ITEM 1A.    RISK FACTORS.

        Our business, operations, and financial condition are subject to various risks. In addition to historical information, the information in this Annual Report on Form 10-K contains "forward-looking" statements about our future business and performance. Our actual operating results and financial performance may be very different from what we expect as of the date of this report. The risks below address some of the factors that may affect our future operating results and financial performance.

We have no proven or probable reserves.

        We are currently in the exploration stage and have no proven or probable reserves, as those terms are defined by the SEC, on any of our properties, including the Montanore Project. The mineralized material identified to date in respect of the Montanore Project has not demonstrated economic viability and we cannot provide any assurance that mineral reserves with economic viability will be identified on that property.

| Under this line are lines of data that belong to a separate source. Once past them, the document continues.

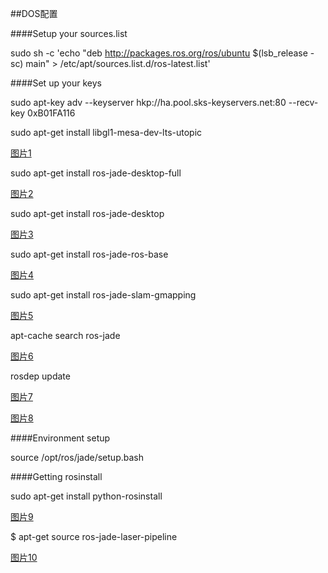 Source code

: ##DOS配置

####Setup your sources.list

sudo sh -c 'echo "deb http://packages.ros.org/ros/ubuntu $(lsb_release -sc) main" > /etc/apt/sources.list.d/ros-latest.list'

####Set up your keys

sudo apt-key adv --keyserver hkp://ha.pool.sks-keyservers.net:80 --recv-key 0xB01FA116

sudo apt-get install libgl1-mesa-dev-lts-utopic

[图片1](https://ooo.0o0.ooo/2016/11/11/5825aba05990c.png)

sudo apt-get install ros-jade-desktop-full

[图片2](https://ooo.0o0.ooo/2016/11/11/5825aba06e91c.png)

sudo apt-get install ros-jade-desktop

[图片3](https://ooo.0o0.ooo/2016/11/11/5825aba06faa8.png)

sudo apt-get install ros-jade-ros-base

[图片4](https://ooo.0o0.ooo/2016/11/11/5825aba07bada.png)

sudo apt-get install ros-jade-slam-gmapping

[图片5](https://ooo.0o0.ooo/2016/11/11/5825aba117b8b.png)

apt-cache search ros-jade

[图片6](https://ooo.0o0.ooo/2016/11/11/5825aba11c1f5.png)

rosdep update

[图片7](https://ooo.0o0.ooo/2016/11/11/5825aba170a56.png)

[图片8](https://ooo.0o0.ooo/2016/11/11/5825aba189c79.png)

####Environment setup

source /opt/ros/jade/setup.bash

####Getting rosinstall

sudo apt-get install python-rosinstall

[图片9](https://ooo.0o0.ooo/2016/11/11/5825aba1a0c3d.png)

$ apt-get source ros-jade-laser-pipeline

[图片10](https://ooo.0o0.ooo/2016/11/11/5825aba1a4f82.png)


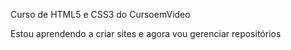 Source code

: Curso de HTML5 e CSS3 do CursoemVideo


Estou aprendendo a criar sites e agora vou gerenciar repositórios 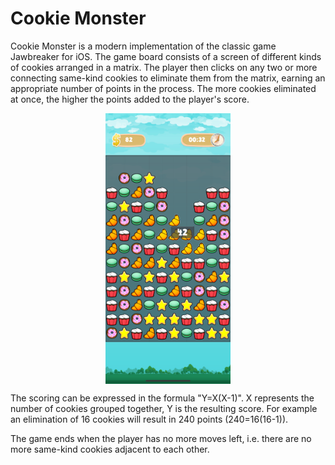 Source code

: # Cookie Monster

Cookie Monster is a modern implementation of the classic game Jawbreaker for iOS.
The game board consists of a screen of different kinds of cookies arranged in a matrix.
The player then clicks on any two or more connecting same-kind cookies to eliminate them
from the matrix, earning an appropriate number of points in the process. The more cookies
eliminated at once, the higher the points added to the player's score.

<img src="Screenshots/iPhone 12 Pro Max.png" 
        alt="Cookie Monster" 
        width="200"
        style="display: block; margin: 0 auto" />

The scoring can be expressed in the formula "Y=X(X-1)". X represents the number of cookies
grouped together, Y is the resulting score. For example an elimination of 16 cookies will
result in 240 points (240=16(16-1)).

The game ends when the player has no more moves left, i.e. there are no more same-kind cookies
adjacent to each other. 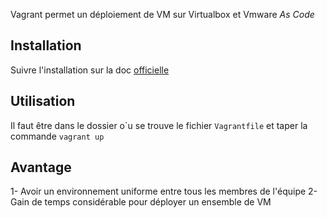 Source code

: Vagrant permet un déploiement de VM sur Virtualbox et Vmware _As Code_

## Installation
Suivre l'installation sur la doc [officielle](https://learn.hashicorp.com/collections/vagrant/getting-started) 

## Utilisation
Il faut être dans le dossier o\`u se trouve le fichier `Vagrantfile` et taper la commande `vagrant up`  

## Avantage
1- Avoir un environnement uniforme entre tous les membres de l'équipe
2- Gain de temps considérable pour déployer un ensemble de VM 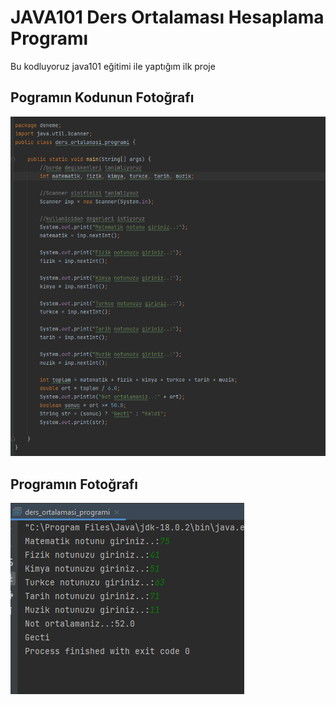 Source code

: # JAVA101 Ders Ortalaması Hesaplama Programı

Bu kodluyoruz java101 eğitimi ile yaptığım ilk proje

## Pogramın Kodunun Fotoğrafı

![kod fotografi](images/kodlar.png)

## Programın Fotoğrafı

![program fotograf](images/program.png)
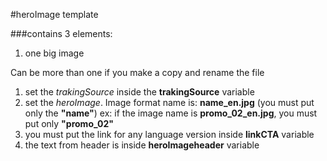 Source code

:#heroImage template

###contains 3 elements:

1. one big image

Can be more than one if you make a copy and rename the file

1. set the *trakingSource* inside the **trakingSource** variable
2. set the *heroImage*. Image format name is:
		**name_en.jpg** (you must put only the **"name"**)
		ex: if the image name is **promo_02_en.jpg**, you must put only **"promo_02"**
3. you must put the link for any language version inside **linkCTA** variable
4. the text from header is inside **heroImageheader** variable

        In order to demonstrate the existence of proven or probable reserves under SEC guidelines, it would be necessary for us to advance the exploration of our Montanore Project by significant additional delineation drilling to demonstrate the existence of sufficient mineralized material with satisfactory continuity. If successful, the results of this drilling program would provide the basis for a feasibility study demonstrating with reasonable certainty that the mineralized material can be economically extracted and produced. We do not currently have sufficient data to support a feasibility study with regard to the Montanore Project, and in order to perform the drilling to support such feasibility study, we must first obtain the necessary permits to continue our exploration efforts. It is possible that, even if we obtain sufficient geologic data to support a feasibility study on the Montanore Project, the data will lead us to conclude that none of the identified mineral deposits can be economically and legally extracted or produced. If we cannot adequately confirm or discover any mineral reserves of precious metals on the Montanore property, we may not be able to generate any revenues.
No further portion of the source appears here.